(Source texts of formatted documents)
=====
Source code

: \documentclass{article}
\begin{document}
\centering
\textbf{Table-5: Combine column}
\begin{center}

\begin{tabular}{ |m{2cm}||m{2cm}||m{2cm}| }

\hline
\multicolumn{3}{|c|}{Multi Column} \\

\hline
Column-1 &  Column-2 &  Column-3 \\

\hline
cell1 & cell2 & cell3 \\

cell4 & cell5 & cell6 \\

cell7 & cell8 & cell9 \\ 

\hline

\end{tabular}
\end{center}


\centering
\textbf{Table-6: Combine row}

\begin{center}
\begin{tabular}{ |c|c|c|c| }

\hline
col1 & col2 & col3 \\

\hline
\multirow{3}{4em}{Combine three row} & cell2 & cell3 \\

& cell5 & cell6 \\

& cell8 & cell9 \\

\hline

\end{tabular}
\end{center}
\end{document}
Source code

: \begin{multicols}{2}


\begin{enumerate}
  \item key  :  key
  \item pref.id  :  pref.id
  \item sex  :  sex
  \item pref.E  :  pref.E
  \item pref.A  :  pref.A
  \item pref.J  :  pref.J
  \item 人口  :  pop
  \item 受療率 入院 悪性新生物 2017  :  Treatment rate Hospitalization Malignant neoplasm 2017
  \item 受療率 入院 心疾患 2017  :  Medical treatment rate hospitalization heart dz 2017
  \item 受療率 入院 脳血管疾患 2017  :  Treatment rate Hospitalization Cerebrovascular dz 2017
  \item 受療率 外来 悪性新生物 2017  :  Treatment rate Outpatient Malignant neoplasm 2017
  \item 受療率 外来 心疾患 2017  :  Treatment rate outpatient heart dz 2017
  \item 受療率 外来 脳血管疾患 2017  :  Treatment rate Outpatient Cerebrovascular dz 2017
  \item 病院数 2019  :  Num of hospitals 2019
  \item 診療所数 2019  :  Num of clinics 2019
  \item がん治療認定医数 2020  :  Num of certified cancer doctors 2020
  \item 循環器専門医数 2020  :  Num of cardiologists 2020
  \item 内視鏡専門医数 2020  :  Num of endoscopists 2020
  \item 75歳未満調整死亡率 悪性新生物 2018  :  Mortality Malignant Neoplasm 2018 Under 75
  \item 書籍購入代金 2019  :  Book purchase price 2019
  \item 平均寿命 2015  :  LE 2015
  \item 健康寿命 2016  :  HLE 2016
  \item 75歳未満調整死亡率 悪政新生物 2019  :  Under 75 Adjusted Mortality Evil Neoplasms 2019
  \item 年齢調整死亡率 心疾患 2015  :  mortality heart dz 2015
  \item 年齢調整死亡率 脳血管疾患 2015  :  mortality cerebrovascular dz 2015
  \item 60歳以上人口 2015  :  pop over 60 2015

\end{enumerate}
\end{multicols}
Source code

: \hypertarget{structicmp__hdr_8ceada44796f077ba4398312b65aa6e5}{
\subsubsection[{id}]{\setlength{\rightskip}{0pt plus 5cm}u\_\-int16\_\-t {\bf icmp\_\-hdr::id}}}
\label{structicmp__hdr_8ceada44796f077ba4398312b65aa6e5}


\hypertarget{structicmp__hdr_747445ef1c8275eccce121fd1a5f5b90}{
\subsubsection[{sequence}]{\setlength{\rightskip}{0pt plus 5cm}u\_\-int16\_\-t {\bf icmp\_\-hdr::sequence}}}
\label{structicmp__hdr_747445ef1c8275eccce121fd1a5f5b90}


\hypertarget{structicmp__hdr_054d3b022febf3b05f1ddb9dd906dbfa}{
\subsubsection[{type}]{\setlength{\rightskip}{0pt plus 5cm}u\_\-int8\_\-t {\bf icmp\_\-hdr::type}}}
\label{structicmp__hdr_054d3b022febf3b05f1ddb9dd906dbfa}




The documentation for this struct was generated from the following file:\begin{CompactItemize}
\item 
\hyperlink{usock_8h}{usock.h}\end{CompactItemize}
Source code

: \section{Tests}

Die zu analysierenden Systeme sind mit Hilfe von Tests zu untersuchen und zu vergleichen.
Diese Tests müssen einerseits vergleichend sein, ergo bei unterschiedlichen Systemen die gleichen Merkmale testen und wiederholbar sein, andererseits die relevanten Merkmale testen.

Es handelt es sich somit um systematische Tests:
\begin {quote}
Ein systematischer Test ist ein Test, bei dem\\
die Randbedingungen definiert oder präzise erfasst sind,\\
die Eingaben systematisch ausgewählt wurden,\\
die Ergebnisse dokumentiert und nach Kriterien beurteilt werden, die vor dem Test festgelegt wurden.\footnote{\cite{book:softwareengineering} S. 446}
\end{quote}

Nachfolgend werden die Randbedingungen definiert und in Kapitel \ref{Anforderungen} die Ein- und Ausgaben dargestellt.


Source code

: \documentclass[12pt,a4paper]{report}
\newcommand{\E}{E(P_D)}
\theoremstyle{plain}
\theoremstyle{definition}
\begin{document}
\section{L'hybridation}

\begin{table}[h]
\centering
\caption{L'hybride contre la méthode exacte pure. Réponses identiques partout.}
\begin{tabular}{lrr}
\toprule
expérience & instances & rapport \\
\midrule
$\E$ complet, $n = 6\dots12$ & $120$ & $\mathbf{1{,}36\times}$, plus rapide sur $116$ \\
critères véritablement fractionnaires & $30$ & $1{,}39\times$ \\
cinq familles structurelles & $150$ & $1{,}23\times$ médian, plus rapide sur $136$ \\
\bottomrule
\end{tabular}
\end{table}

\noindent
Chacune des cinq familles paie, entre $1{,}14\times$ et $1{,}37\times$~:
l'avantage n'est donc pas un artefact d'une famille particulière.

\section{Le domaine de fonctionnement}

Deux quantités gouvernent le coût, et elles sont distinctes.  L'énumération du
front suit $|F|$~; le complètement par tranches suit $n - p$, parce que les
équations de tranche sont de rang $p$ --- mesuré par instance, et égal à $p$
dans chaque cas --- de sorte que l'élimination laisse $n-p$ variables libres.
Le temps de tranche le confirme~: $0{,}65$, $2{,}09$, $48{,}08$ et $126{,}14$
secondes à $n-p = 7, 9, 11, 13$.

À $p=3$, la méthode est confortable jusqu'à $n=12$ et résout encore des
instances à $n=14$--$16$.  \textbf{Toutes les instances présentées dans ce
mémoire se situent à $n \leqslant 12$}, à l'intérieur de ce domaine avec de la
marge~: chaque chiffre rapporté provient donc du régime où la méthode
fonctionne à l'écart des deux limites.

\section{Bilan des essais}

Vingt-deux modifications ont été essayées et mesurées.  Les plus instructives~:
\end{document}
=====
**TASK DETAILS**
Please make an exact copy of each record.

**ANSWER SPACE**
Source code

: \documentclass{article}
\begin{document}
\centering
\textbf{Table-5: Combine column}
\begin{center}

\begin{tabular}{ |m{2cm}||m{2cm}||m{2cm}| }

\hline
\multicolumn{3}{|c|}{Multi Column} \\

\hline
Column-1 &  Column-2 &  Column-3 \\

\hline
cell1 & cell2 & cell3 \\

cell4 & cell5 & cell6 \\

cell7 & cell8 & cell9 \\ 

\hline

\end{tabular}
\end{center}


\centering
\textbf{Table-6: Combine row}

\begin{center}
\begin{tabular}{ |c|c|c|c| }

\hline
col1 & col2 & col3 \\

\hline
\multirow{3}{4em}{Combine three row} & cell2 & cell3 \\

& cell5 & cell6 \\

& cell8 & cell9 \\

\hline

\end{tabular}
\end{center}
\end{document}
Source code

: \begin{multicols}{2}


\begin{enumerate}
  \item key  :  key
  \item pref.id  :  pref.id
  \item sex  :  sex
  \item pref.E  :  pref.E
  \item pref.A  :  pref.A
  \item pref.J  :  pref.J
  \item 人口  :  pop
  \item 受療率 入院 悪性新生物 2017  :  Treatment rate Hospitalization Malignant neoplasm 2017
  \item 受療率 入院 心疾患 2017  :  Medical treatment rate hospitalization heart dz 2017
  \item 受療率 入院 脳血管疾患 2017  :  Treatment rate Hospitalization Cerebrovascular dz 2017
  \item 受療率 外来 悪性新生物 2017  :  Treatment rate Outpatient Malignant neoplasm 2017
  \item 受療率 外来 心疾患 2017  :  Treatment rate outpatient heart dz 2017
  \item 受療率 外来 脳血管疾患 2017  :  Treatment rate Outpatient Cerebrovascular dz 2017
  \item 病院数 2019  :  Num of hospitals 2019
  \item 診療所数 2019  :  Num of clinics 2019
  \item がん治療認定医数 2020  :  Num of certified cancer doctors 2020
  \item 循環器専門医数 2020  :  Num of cardiologists 2020
  \item 内視鏡専門医数 2020  :  Num of endoscopists 2020
  \item 75歳未満調整死亡率 悪性新生物 2018  :  Mortality Malignant Neoplasm 2018 Under 75
  \item 書籍購入代金 2019  :  Book purchase price 2019
  \item 平均寿命 2015  :  LE 2015
  \item 健康寿命 2016  :  HLE 2016
  \item 75歳未満調整死亡率 悪政新生物 2019  :  Under 75 Adjusted Mortality Evil Neoplasms 2019
  \item 年齢調整死亡率 心疾患 2015  :  mortality heart dz 2015
  \item 年齢調整死亡率 脳血管疾患 2015  :  mortality cerebrovascular dz 2015
  \item 60歳以上人口 2015  :  pop over 60 2015

\end{enumerate}
\end{multicols}
Source code

: \hypertarget{structicmp__hdr_8ceada44796f077ba4398312b65aa6e5}{
\subsubsection[{id}]{\setlength{\rightskip}{0pt plus 5cm}u\_\-int16\_\-t {\bf icmp\_\-hdr::id}}}
\label{structicmp__hdr_8ceada44796f077ba4398312b65aa6e5}


\hypertarget{structicmp__hdr_747445ef1c8275eccce121fd1a5f5b90}{
\subsubsection[{sequence}]{\setlength{\rightskip}{0pt plus 5cm}u\_\-int16\_\-t {\bf icmp\_\-hdr::sequence}}}
\label{structicmp__hdr_747445ef1c8275eccce121fd1a5f5b90}


\hypertarget{structicmp__hdr_054d3b022febf3b05f1ddb9dd906dbfa}{
\subsubsection[{type}]{\setlength{\rightskip}{0pt plus 5cm}u\_\-int8\_\-t {\bf icmp\_\-hdr::type}}}
\label{structicmp__hdr_054d3b022febf3b05f1ddb9dd906dbfa}




The documentation for this struct was generated from the following file:\begin{CompactItemize}
\item 
\hyperlink{usock_8h}{usock.h}\end{CompactItemize}
Source code

: \section{Tests}

Die zu analysierenden Systeme sind mit Hilfe von Tests zu untersuchen und zu vergleichen.
Diese Tests müssen einerseits vergleichend sein, ergo bei unterschiedlichen Systemen die gleichen Merkmale testen und wiederholbar sein, andererseits die relevanten Merkmale testen.

Es handelt es sich somit um systematische Tests:
\begin {quote}
Ein systematischer Test ist ein Test, bei dem\\
die Randbedingungen definiert oder präzise erfasst sind,\\
die Eingaben systematisch ausgewählt wurden,\\
die Ergebnisse dokumentiert und nach Kriterien beurteilt werden, die vor dem Test festgelegt wurden.\footnote{\cite{book:softwareengineering} S. 446}
\end{quote}

Nachfolgend werden die Randbedingungen definiert und in Kapitel \ref{Anforderungen} die Ein- und Ausgaben dargestellt.


Source code

: \documentclass[12pt,a4paper]{report}
\newcommand{\E}{E(P_D)}
\theoremstyle{plain}
\theoremstyle{definition}
\begin{document}
\section{L'hybridation}

\begin{table}[h]
\centering
\caption{L'hybride contre la méthode exacte pure. Réponses identiques partout.}
\begin{tabular}{lrr}
\toprule
expérience & instances & rapport \\
\midrule
$\E$ complet, $n = 6\dots12$ & $120$ & $\mathbf{1{,}36\times}$, plus rapide sur $116$ \\
critères véritablement fractionnaires & $30$ & $1{,}39\times$ \\
cinq familles structurelles & $150$ & $1{,}23\times$ médian, plus rapide sur $136$ \\
\bottomrule
\end{tabular}
\end{table}

\noindent
Chacune des cinq familles paie, entre $1{,}14\times$ et $1{,}37\times$~:
l'avantage n'est donc pas un artefact d'une famille particulière.

\section{Le domaine de fonctionnement}

Deux quantités gouvernent le coût, et elles sont distinctes.  L'énumération du
front suit $|F|$~; le complètement par tranches suit $n - p$, parce que les
équations de tranche sont de rang $p$ --- mesuré par instance, et égal à $p$
dans chaque cas --- de sorte que l'élimination laisse $n-p$ variables libres.
Le temps de tranche le confirme~: $0{,}65$, $2{,}09$, $48{,}08$ et $126{,}14$
secondes à $n-p = 7, 9, 11, 13$.

À $p=3$, la méthode est confortable jusqu'à $n=12$ et résout encore des
instances à $n=14$--$16$.  \textbf{Toutes les instances présentées dans ce
mémoire se situent à $n \leqslant 12$}, à l'intérieur de ce domaine avec de la
marge~: chaque chiffre rapporté provient donc du régime où la méthode
fonctionne à l'écart des deux limites.

\section{Bilan des essais}

Vingt-deux modifications ont été essayées et mesurées.  Les plus instructives~:
\end{document}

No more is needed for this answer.